Key Experimental Results¶
Main Results (LLaMA-2-7B, WikiText2 PPL)¶
| Method | Remove 3 | Remove 6 | Remove 9 | Remove 12 |
|---|---|---|---|---|
| SliceGPT | 108.10 | 212.89 | 291.85 | 393.89 |
| SLEB | 14.24 | 19.47 | 27.45 | 58.12 |
| Shortened-LLaMA | 16.65 | 36.37 | 81.96 | 304.52 |
| ShortGPT | 16.65 | 36.37 | 81.96 | 157.99 |
| Ours | 14.69 | 18.87 | 24.61 | 38.12 |
Ablation Study¶
| Configuration | PPL (WikiText2) | Note |
|---|---|---|
| Static single-layer removal | 15.45 | Two layers selected by independent importance |
| Recomputation scheme | 15.45 | Re-evaluate after removing one layer |
| Optimal combination | 15.43 | Global optimum accounting for inter-layer interactions |
Key Findings¶
- The proposed method yields the greatest advantage under aggressive pruning (12 layers), with PPL substantially lower than baselines (38.12 vs. 58.12–304.52).

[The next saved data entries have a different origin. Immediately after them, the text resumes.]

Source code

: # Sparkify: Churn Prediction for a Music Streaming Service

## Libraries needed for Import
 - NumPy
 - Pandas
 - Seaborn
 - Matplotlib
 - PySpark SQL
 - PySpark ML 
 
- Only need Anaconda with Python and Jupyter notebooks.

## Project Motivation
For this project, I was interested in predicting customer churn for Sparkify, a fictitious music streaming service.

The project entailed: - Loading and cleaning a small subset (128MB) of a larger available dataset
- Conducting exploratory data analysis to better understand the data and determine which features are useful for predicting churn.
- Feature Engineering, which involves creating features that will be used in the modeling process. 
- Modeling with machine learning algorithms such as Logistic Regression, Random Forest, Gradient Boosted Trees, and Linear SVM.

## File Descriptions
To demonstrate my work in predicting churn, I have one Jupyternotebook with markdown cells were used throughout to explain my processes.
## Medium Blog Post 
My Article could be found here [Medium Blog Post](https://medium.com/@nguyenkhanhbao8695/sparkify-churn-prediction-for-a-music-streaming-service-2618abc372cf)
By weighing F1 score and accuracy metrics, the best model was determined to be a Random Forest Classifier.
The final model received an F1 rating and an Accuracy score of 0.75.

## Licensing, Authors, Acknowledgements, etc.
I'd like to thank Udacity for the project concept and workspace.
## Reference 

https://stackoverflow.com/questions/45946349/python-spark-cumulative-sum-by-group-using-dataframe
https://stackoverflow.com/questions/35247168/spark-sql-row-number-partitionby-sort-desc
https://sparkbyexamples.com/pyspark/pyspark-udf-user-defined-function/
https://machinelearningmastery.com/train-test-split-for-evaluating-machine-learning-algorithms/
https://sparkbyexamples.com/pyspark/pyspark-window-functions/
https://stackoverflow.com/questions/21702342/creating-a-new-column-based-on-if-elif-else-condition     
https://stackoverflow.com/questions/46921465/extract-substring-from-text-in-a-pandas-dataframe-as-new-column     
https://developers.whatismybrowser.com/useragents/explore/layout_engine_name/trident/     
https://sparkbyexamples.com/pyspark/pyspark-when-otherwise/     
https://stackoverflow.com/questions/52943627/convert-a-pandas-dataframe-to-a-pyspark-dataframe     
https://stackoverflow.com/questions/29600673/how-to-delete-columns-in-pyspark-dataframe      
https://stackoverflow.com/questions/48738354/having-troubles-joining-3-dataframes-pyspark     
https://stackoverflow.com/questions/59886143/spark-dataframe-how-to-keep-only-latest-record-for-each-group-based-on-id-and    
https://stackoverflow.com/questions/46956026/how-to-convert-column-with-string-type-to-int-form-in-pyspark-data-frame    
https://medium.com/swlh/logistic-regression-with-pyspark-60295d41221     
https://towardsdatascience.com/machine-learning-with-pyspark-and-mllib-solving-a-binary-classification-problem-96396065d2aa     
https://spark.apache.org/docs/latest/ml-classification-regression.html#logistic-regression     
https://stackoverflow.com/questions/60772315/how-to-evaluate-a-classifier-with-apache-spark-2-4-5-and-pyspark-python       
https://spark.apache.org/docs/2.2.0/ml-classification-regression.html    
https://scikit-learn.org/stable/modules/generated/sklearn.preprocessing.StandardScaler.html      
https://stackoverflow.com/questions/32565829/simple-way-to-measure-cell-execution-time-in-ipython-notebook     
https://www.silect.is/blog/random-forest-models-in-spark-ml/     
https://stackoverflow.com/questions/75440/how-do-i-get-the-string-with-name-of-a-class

- The method generalizes to non-Transformer architectures (RWKV-7B, Mamba-2.8B).
- It integrates seamlessly with quantization techniques for additional efficiency gains.
- Consistent accuracy improvements are observed across 8 zero-shot benchmarks.
Highlights & Insights¶
- Novel game-theoretic perspective: Shifts layer pruning from independent evaluation to global optimization accounting for inter-layer cooperation.
- Strong practicality: Surrogate network training incurs minimal overhead, and once trained, it enables rapid evaluation of a large number of mask combinations.
- Dynamic nature of layer importance: Table 1 clearly demonstrates the limitations of static rankings—the least important two-layer combination is not necessarily the globally optimal one.
Limitations & Future Work¶
- The generalization capability of the surrogate network depends on the diversity and quantity of masks sampled in Stage 1.
- The current formulation uses only PPL as the utility function, without considering downstream task-specific performance metrics.
- The budget allocation across strata in the stratified sampling strategy is relatively uniform; more adaptive allocation schemes may offer further improvements.
Related Work & Insights¶
- GTAP (Diaz-Ortiz Jr et al., 2023) pioneered the application of game theory to neuron importance estimation but was limited by computational complexity.
- The Block Influence (BI) metric from ShortGPT (Men et al., 2024) serves as an important comparison baseline.
- The surrogate network paradigm can be generalized to other scenarios requiring extensive evaluations, such as NAS and hyperparameter search.
Rating¶
- Novelty: ⭐⭐⭐⭐ The cooperative game formulation for layer pruning is a creative and well-motivated modeling choice.
- Experimental Thoroughness: ⭐⭐⭐⭐⭐ Validated across multiple models and benchmarks, with ablation studies and non-Transformer architecture experiments.
- Writing Quality: ⭐⭐⭐⭐ Motivation is articulated clearly; Table 1 is particularly convincing.
- Value: ⭐⭐⭐⭐ Provides a novel and systematic methodological contribution to LLM compression.